Transposon expression kinetics in Dnmt3L-/- developing testes [RNA-seq]. Mus musculus

We examined the kinetics of production of mRNAs and small RNAs derived from transposable elements during mouse spermatogenesis, in whole gonads of wildtype and DNA methylation-deficient males (Dnmt3L and Miwi2 mutants). We found that in absence of DNA methylation, transposon reactivation is not constitutive but rather occurs in a class- and development-specific manner : both the intensity of reactivation and the number of reactivated transposon classes increased as germ cells progress in meiosis. Moreover, we observed that transposon silencing before meiosis is not due to increased cleavage by the piRNA machinery. In contrast, the burst of transposon transcripts occurring at meiosis in the absence of DNA methylation serve as substrates for increased piRNA production Overall design: Six whole testis samples were analyzed, corresponding to three time points (16.5dpc, 10dpp and 20dpp) each for Dnamt3L-/- animals and control littermates. For 16.5dpc, testes from 7/8 mice were pooled per genotype. For the other stages, three mice were pooled per genotype.

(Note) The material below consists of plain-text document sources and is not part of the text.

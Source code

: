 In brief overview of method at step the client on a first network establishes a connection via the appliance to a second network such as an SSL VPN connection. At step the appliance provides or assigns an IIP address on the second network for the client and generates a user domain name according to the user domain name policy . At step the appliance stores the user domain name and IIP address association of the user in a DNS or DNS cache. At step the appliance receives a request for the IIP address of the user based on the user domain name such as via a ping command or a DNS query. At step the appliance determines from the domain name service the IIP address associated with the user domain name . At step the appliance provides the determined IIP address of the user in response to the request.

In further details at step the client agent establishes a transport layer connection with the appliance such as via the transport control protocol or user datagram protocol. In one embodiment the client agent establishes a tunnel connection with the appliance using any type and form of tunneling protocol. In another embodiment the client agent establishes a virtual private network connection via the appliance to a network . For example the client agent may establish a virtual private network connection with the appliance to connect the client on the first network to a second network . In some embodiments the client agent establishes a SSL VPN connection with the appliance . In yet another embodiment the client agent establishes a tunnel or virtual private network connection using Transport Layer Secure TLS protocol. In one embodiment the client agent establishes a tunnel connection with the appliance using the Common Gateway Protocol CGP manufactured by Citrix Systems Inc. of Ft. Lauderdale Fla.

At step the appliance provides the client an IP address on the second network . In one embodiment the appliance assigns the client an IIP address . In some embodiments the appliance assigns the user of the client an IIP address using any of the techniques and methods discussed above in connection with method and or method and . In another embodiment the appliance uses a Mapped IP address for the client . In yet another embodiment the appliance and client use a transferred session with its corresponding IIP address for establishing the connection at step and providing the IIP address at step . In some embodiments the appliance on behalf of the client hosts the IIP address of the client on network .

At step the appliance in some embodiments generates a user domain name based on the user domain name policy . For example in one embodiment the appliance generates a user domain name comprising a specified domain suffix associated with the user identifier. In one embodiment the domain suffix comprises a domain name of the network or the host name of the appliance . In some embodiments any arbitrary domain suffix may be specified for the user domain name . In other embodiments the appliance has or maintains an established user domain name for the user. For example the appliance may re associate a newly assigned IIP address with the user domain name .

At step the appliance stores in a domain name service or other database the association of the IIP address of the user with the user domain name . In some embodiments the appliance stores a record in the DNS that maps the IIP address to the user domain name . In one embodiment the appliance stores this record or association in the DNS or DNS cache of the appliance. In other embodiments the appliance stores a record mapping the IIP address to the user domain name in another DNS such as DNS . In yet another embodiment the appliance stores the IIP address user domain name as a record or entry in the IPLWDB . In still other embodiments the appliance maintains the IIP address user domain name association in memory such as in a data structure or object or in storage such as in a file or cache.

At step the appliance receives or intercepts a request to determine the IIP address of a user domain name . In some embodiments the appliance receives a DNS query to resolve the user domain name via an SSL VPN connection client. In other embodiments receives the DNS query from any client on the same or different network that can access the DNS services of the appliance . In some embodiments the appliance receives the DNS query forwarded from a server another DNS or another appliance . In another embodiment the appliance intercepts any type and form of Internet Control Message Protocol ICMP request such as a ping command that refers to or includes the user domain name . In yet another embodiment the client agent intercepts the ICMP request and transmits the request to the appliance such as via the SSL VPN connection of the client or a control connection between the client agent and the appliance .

我们对小鼠精子发生过程中，野生型与DNA甲基化缺陷型（Dnmt3L及Miwi2突变体）雄性个体的全性腺中，源自转座因子的信使RNA（mRNA）与小RNA的产生动力学开展了分析。 研究发现，在DNA甲基化缺失的条件下，转座子激活并非组成型发生，而是以类别及发育阶段特异性的方式进行：随着生殖细胞进入减数分裂进程，转座子激活的强度与被激活的转座子类别数量均显著提升。 此外，我们观察到减数分裂前的转座子沉默并非由piRNA（Piwi-interacting RNA）机制介导的切割增强所导致。与之相反，DNA甲基化缺失时减数分裂阶段出现的转座子转录本爆发，可作为piRNA生成增强的底物。 整体实验设计：共分析6份全睾丸样本，对应3个时间点（胚胎期16.5天（16.5dpc）、产后10天（10dpp）及产后20天（20dpp）），分别用于Dnmt3L-/-突变体动物及其同窝野生型对照。其中，16.5dpc时间点的样本为每个基因型混合7~8只小鼠的睾丸；其余阶段的样本则为每个基因型混合3只小鼠的睾丸。